Task objective - Where does the string "Parameter" appear? Copy every line of the entries below that holds it.
:: Data section
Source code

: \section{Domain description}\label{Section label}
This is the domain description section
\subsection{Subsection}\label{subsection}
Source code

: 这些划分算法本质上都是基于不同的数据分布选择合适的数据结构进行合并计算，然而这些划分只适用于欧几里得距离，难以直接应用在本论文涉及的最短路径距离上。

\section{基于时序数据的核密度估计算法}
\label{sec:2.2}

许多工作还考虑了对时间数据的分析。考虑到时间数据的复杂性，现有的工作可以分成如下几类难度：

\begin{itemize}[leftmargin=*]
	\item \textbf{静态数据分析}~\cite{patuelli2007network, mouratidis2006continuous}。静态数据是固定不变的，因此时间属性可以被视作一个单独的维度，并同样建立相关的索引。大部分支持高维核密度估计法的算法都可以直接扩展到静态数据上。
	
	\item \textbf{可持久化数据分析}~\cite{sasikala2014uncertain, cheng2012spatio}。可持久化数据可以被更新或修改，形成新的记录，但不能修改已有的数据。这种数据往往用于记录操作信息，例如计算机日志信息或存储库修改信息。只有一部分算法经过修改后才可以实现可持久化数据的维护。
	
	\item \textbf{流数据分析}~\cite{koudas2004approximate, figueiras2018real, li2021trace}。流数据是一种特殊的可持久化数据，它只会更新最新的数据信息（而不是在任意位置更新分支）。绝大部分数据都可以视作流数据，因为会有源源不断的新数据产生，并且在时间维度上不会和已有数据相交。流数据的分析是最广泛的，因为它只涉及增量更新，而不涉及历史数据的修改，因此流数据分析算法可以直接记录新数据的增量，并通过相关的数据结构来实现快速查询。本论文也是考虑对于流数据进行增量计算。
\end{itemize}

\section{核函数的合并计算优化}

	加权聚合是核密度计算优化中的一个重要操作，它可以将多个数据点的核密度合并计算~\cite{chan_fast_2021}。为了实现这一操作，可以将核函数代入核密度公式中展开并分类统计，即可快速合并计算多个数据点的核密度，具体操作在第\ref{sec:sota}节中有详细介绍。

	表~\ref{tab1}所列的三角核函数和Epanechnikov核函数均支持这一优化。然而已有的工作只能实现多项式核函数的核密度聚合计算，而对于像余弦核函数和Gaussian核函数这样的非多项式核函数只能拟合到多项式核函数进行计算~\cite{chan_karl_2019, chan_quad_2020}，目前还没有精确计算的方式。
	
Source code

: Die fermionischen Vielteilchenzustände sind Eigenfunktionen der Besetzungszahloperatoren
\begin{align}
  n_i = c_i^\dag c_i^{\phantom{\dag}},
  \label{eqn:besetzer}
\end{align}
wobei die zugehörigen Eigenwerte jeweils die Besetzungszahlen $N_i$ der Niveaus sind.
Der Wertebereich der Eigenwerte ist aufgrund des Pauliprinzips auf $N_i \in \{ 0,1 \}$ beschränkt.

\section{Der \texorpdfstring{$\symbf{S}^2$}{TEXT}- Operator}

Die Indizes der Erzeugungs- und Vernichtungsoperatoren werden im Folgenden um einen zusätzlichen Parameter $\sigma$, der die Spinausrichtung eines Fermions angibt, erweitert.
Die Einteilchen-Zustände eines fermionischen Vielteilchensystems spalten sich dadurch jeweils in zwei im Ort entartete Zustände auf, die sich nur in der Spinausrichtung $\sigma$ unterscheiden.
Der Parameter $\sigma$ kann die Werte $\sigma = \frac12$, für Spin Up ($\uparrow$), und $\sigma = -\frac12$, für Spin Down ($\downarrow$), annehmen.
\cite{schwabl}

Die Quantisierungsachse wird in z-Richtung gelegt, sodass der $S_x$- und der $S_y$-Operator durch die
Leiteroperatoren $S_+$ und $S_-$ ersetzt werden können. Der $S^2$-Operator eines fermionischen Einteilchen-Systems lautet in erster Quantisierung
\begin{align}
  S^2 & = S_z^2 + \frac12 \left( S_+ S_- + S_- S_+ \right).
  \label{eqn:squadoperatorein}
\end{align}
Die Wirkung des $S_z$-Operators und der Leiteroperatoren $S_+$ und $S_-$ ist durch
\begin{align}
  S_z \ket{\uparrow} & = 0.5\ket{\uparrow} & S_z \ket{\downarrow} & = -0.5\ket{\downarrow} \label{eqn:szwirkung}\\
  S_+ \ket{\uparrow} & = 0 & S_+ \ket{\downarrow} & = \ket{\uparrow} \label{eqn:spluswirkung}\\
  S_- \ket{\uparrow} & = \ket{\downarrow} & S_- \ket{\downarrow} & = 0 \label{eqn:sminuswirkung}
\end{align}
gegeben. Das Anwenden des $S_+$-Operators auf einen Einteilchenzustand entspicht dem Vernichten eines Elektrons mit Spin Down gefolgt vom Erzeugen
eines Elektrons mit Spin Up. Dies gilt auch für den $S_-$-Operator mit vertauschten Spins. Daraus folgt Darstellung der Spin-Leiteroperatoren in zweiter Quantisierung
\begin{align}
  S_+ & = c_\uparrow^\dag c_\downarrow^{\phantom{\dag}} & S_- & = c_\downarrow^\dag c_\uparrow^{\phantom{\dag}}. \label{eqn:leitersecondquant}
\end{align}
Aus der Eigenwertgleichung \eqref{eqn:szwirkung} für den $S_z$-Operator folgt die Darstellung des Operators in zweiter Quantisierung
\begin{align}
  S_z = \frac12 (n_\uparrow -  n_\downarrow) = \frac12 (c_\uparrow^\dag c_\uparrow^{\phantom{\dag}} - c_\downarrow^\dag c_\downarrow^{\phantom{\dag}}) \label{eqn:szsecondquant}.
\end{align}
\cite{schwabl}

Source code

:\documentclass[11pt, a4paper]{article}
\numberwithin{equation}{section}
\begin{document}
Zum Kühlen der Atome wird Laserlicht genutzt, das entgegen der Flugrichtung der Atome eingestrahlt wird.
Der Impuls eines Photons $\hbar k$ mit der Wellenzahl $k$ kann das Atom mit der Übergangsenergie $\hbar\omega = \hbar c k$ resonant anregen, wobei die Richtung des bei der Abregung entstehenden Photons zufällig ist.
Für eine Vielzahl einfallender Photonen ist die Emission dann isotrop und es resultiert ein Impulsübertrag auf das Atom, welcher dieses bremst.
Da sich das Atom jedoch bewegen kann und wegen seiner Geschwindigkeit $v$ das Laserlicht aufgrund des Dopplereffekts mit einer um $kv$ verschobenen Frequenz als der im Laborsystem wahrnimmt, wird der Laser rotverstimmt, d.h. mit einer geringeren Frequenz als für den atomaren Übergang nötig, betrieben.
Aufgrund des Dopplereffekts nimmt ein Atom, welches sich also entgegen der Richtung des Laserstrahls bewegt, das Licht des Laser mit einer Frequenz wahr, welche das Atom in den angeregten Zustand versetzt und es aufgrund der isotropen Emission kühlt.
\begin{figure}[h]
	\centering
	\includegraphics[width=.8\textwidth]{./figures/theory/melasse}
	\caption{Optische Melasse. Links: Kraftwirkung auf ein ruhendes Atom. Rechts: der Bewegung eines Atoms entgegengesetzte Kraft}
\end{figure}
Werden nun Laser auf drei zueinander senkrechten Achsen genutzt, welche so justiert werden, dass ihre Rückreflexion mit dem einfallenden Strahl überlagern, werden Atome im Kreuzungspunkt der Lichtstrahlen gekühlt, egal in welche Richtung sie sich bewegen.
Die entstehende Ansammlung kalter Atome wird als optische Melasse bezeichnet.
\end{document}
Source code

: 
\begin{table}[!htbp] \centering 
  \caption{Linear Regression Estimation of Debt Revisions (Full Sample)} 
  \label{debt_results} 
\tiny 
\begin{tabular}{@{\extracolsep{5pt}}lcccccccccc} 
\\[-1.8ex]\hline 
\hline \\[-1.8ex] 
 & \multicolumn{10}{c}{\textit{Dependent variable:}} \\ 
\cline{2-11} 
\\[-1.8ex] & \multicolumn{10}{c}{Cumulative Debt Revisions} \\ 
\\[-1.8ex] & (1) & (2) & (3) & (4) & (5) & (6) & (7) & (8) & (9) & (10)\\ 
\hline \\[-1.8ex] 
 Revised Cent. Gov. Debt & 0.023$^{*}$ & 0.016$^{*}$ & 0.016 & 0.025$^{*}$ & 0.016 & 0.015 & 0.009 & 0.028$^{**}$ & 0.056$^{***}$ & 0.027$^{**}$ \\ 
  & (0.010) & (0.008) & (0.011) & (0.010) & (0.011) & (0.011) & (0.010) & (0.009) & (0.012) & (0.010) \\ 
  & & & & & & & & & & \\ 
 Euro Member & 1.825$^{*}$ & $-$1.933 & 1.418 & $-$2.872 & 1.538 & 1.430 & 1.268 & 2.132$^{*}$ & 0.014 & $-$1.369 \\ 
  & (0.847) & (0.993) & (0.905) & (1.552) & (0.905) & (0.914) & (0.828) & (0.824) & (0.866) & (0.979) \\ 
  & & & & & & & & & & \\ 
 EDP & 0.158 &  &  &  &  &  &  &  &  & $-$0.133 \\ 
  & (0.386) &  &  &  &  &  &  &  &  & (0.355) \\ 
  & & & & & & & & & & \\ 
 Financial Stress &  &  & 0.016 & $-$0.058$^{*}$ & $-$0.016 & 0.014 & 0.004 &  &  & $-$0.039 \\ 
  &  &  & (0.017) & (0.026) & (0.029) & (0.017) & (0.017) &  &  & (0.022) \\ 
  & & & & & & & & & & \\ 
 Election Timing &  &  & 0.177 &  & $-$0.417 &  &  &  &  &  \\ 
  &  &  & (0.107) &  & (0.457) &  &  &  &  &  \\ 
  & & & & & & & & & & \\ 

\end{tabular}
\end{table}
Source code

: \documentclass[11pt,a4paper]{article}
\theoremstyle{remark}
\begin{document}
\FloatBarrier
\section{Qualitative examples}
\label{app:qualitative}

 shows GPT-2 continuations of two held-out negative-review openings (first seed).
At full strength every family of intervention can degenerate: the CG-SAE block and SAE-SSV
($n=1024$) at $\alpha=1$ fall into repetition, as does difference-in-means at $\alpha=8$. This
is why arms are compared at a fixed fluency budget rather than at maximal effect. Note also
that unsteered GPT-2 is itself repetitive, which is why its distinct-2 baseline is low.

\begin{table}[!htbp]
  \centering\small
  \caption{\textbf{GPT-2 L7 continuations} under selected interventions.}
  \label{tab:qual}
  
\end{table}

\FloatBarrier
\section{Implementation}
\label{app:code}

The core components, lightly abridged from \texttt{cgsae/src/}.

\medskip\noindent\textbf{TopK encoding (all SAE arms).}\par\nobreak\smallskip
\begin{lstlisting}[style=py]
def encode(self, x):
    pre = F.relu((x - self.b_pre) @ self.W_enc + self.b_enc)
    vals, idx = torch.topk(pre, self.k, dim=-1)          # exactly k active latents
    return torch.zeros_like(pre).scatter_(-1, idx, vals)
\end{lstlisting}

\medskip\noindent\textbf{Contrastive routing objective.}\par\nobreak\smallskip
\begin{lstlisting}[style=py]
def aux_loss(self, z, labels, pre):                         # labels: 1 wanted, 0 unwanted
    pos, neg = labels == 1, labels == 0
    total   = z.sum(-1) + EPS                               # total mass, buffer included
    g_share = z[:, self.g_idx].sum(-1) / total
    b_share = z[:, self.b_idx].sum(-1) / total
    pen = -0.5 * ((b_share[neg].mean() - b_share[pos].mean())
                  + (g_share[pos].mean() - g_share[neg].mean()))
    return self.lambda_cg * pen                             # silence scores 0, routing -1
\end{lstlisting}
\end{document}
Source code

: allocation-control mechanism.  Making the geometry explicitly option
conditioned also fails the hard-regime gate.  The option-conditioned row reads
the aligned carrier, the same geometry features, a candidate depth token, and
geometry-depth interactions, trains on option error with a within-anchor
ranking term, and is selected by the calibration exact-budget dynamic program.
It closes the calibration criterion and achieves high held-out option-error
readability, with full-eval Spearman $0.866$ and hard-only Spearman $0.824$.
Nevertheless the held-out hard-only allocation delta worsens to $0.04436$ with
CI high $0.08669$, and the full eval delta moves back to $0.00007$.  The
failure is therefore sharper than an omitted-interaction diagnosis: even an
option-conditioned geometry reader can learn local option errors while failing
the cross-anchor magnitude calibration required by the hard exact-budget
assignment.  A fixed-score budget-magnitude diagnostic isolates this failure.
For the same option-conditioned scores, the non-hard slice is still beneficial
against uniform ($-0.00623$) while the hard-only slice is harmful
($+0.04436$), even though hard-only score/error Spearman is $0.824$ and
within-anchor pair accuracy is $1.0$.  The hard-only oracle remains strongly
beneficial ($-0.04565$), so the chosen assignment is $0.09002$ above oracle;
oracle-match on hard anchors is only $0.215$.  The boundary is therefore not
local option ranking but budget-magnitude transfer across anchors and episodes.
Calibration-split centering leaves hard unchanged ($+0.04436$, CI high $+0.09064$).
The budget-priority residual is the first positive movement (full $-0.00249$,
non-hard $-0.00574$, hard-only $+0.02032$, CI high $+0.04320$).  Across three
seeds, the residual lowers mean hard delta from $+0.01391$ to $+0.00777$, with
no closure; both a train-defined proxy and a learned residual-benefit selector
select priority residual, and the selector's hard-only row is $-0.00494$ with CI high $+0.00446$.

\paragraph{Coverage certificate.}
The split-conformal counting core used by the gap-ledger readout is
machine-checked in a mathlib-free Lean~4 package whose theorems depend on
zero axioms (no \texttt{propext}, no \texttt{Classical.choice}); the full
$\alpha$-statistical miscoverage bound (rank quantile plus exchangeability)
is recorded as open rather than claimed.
::::
Task result -
Die Indizes der Erzeugungs- und Vernichtungsoperatoren werden im Folgenden um einen zusätzlichen Parameter $\sigma$, der die Spinausrichtung eines Fermions angibt, erweitert.
Der Parameter $\sigma$ kann die Werte $\sigma = \frac12$, für Spin Up ($\uparrow$), und $\sigma = -\frac12$, für Spin Down ($\downarrow$), annehmen.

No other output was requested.